Saturday, March 22, 2008

Saturday Constitution Blogging

I usually post a few thoughts on the Constitution of the United States on Thursdays. It has become a regular feature, though I have never studied law and am only an ordinary citizen looking at our foundation document. This week was a bit too busy, being Holy Week. Additionally, this weekend is a time dedicated to blogging against theocracy. I am very happy to do so.

Mind you, I am anything but an anti-religious person. I am someone entrusted with preserving, teaching, and celebrating the Christian faith, first as a minister of the Gospel in a Baptist context and now as an Episcopal priest. I take my ordination vows very seriously. I take my faith very seriously. Those who read this blog know all this.

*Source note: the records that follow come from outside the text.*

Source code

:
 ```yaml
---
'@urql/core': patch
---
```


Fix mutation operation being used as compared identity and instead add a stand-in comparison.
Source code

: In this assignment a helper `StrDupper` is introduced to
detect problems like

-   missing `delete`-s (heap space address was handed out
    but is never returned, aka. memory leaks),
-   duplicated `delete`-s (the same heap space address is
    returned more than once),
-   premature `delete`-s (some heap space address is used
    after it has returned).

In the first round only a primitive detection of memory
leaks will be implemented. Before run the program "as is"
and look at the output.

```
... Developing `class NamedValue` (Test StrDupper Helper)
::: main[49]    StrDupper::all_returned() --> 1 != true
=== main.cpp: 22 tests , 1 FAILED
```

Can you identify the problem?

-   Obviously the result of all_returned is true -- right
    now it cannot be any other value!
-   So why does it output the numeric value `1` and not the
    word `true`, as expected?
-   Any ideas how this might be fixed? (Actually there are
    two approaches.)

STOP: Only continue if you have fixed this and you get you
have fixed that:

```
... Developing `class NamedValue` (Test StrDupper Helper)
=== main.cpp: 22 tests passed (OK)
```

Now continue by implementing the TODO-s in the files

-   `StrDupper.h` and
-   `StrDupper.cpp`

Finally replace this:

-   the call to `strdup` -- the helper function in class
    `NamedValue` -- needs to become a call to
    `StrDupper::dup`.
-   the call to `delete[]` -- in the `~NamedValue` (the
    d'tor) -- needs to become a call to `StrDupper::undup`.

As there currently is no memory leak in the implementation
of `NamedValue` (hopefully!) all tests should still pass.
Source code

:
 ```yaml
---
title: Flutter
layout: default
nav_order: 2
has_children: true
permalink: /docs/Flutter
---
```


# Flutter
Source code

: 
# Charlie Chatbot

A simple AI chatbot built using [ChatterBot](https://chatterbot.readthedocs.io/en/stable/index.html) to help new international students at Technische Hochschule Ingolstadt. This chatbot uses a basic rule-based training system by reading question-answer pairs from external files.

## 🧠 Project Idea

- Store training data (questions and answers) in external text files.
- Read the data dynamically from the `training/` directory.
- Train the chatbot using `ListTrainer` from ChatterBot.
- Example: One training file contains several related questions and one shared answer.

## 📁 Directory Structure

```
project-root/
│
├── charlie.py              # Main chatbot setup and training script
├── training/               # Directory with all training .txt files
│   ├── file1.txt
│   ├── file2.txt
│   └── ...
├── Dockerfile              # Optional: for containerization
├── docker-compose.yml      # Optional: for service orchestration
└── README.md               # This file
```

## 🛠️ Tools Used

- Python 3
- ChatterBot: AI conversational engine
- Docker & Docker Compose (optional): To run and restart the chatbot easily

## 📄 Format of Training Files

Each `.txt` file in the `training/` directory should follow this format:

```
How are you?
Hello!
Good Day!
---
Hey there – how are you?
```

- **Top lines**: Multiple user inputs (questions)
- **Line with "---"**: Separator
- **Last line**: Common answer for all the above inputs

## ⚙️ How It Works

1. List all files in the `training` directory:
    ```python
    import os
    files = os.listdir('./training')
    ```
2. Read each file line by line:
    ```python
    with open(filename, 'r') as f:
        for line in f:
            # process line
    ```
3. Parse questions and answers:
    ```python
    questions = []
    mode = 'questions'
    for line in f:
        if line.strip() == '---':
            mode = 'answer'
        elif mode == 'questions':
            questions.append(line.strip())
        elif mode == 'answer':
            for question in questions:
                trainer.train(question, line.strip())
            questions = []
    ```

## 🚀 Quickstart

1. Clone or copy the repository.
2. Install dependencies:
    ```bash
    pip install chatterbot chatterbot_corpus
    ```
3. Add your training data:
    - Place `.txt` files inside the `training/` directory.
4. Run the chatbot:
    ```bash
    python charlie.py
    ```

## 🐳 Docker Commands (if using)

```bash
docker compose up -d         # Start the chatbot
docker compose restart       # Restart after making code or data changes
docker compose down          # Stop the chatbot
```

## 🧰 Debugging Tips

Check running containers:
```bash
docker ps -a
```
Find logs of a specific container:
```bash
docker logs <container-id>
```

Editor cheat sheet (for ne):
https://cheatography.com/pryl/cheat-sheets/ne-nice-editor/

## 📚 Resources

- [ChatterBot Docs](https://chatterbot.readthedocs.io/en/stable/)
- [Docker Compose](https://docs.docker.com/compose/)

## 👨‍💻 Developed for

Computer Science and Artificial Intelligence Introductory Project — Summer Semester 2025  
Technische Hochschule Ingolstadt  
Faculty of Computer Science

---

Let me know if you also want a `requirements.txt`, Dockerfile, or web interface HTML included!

One very important part of my Baptist heritage is a belief in both separation of church and state and "soul freedom." No one may, should, or is allowed to tell anyone what to believe. Baptists were once persecuted and they were determined that no civil government should mess with anyone's belief, ever.

I cherish the right to understand my own beliefs in my own way, without interference. Even within my own faith community I "color outside the lines," but I do so knowing where the lines are supposed to be and why they are there and why they matter and why I sometimes go beyond them. I also know that I do not live in isolation and that all people and all creation is intimately interrelated, so my beliefs, my words, and my actions all affect others. I can be a bit of a rebel and very stubborn, but I am not an individualist or isolationist in the sense of deluding myself into thinking I can do whatever I want. Community matters to me and that, too, is one of the basic parts of my faith.

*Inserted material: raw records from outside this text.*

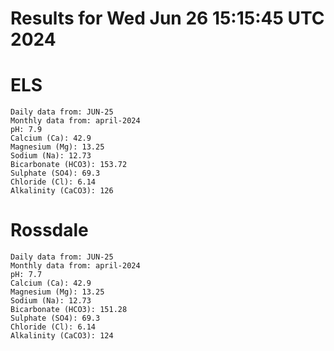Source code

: # Results for Wed Jun 26 15:15:45 UTC 2024
# ELS
```
Daily data from: JUN-25
Monthly data from: april-2024
pH: 7.9
Calcium (Ca): 42.9
Magnesium (Mg): 13.25
Sodium (Na): 12.73
Bicarbonate (HCO3): 153.72
Sulphate (SO4): 69.3
Chloride (Cl): 6.14
Alkalinity (CaCO3): 126
```
# Rossdale
```
Daily data from: JUN-25
Monthly data from: april-2024
pH: 7.7
Calcium (Ca): 42.9
Magnesium (Mg): 13.25
Sodium (Na): 12.73
Bicarbonate (HCO3): 151.28
Sulphate (SO4): 69.3
Chloride (Cl): 6.14
Alkalinity (CaCO3): 124
```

Just as I cherish the ability to believe and worship as I feel led, so I cherish and desire that for every other person. I do not want my government or any government dictating what religion I must join or practice, nor forbidding me to believe and practice freely. This means I stand by the right of those of any and all faiths and those of none (and those checking "undecided" as well) to believe or not as they feel led.

With the heritage or religious wars far more keenly on their mind than such matters are for us, some centuries later, the founders of the United States sought to avoid the horrors and injustice they had known where religions were established and enforced by law and sword.

Amendment I

Congress shall make no law respecting an establishment of religion, or prohibiting the free exercise thereof; or abridging the freedom of speech, or of the press; or the right of the people peaceably to assemble, and to petition the government for a redress of grievances.
Article VI

Clause 3: The Senators and Representatives before mentioned, and the Members of the several State Legislatures, and all executive and judicial Officers, both of the United States and of the several States, shall be bound by Oath or Affirmation, to support this Constitution; but no religious Test shall ever be required as a Qualification to any Office or public Trust under the United States.
From the Treaty of Tripoli, ratified by the Senate on June 7, 1797 (and therefore part of the supreme law of the land):

Art. 11. As the Government of the United States of America is not, in any sense, founded on the Christian religion; as it has in itself no character of enmity against the laws, religion, or tranquillity, of Mussulmen; and, as the said States never entered into any war, or act of hostility against any Mahometan nation, it is declared by the parties, that no pretext arising from religious opinions, shall ever produce an interruption of the harmony existing between the two countries.

I am appalled at those who radically distort the history of the United States in order to claim that it was, at its founding or any point thereafter, a "Christian nation." This is arrant nonsense and a wicked lie. It is bruited about for the sack of misleading masses of well-meaning people into first asserting this untruth, then seeking to reinforce it, then to make it a reality. It is an attempt to enforce one set of beliefs on an entire nation and to privilege not merely one religion but, far worse, a narrow subset of that religion. It is a great evil.

We are currently threatened by dominionists and others whose explicit intent is to make the United States subject to their interpretation of God's alleged laws and values, to create a theocracy.

Such falsehoods and such plans are to be opposed at all times and in all places until they are exposed as the evil that they are and lose their appeal. Anything less is to yield our precious form of government and our soul freedom to power-hungry god-mongerers whose desire to impose their will on others is one of the most satanic things I can imagine.

May we keep this nation free, our government secular and grounded in the will of the People for the common good.

--The Rev. Paul E. Strid

1 comment:

FranIAm said...

So well put dear Paul and filled with the wisdom and the need for caution that is required in these dangerous days.

We are meant to live in freedom and not in submission to the will of others, who seemingly might "know" better for us and who want deliver us all to God as they understand God.

We are meant to live in the freedom that allows us to live according to our understanding and to leave others alone. And to be left alone by them.

As anyone with your background well knows, boundaries are a challenge to negotiate... But a challenge is an invitation to live in, with and for some common good.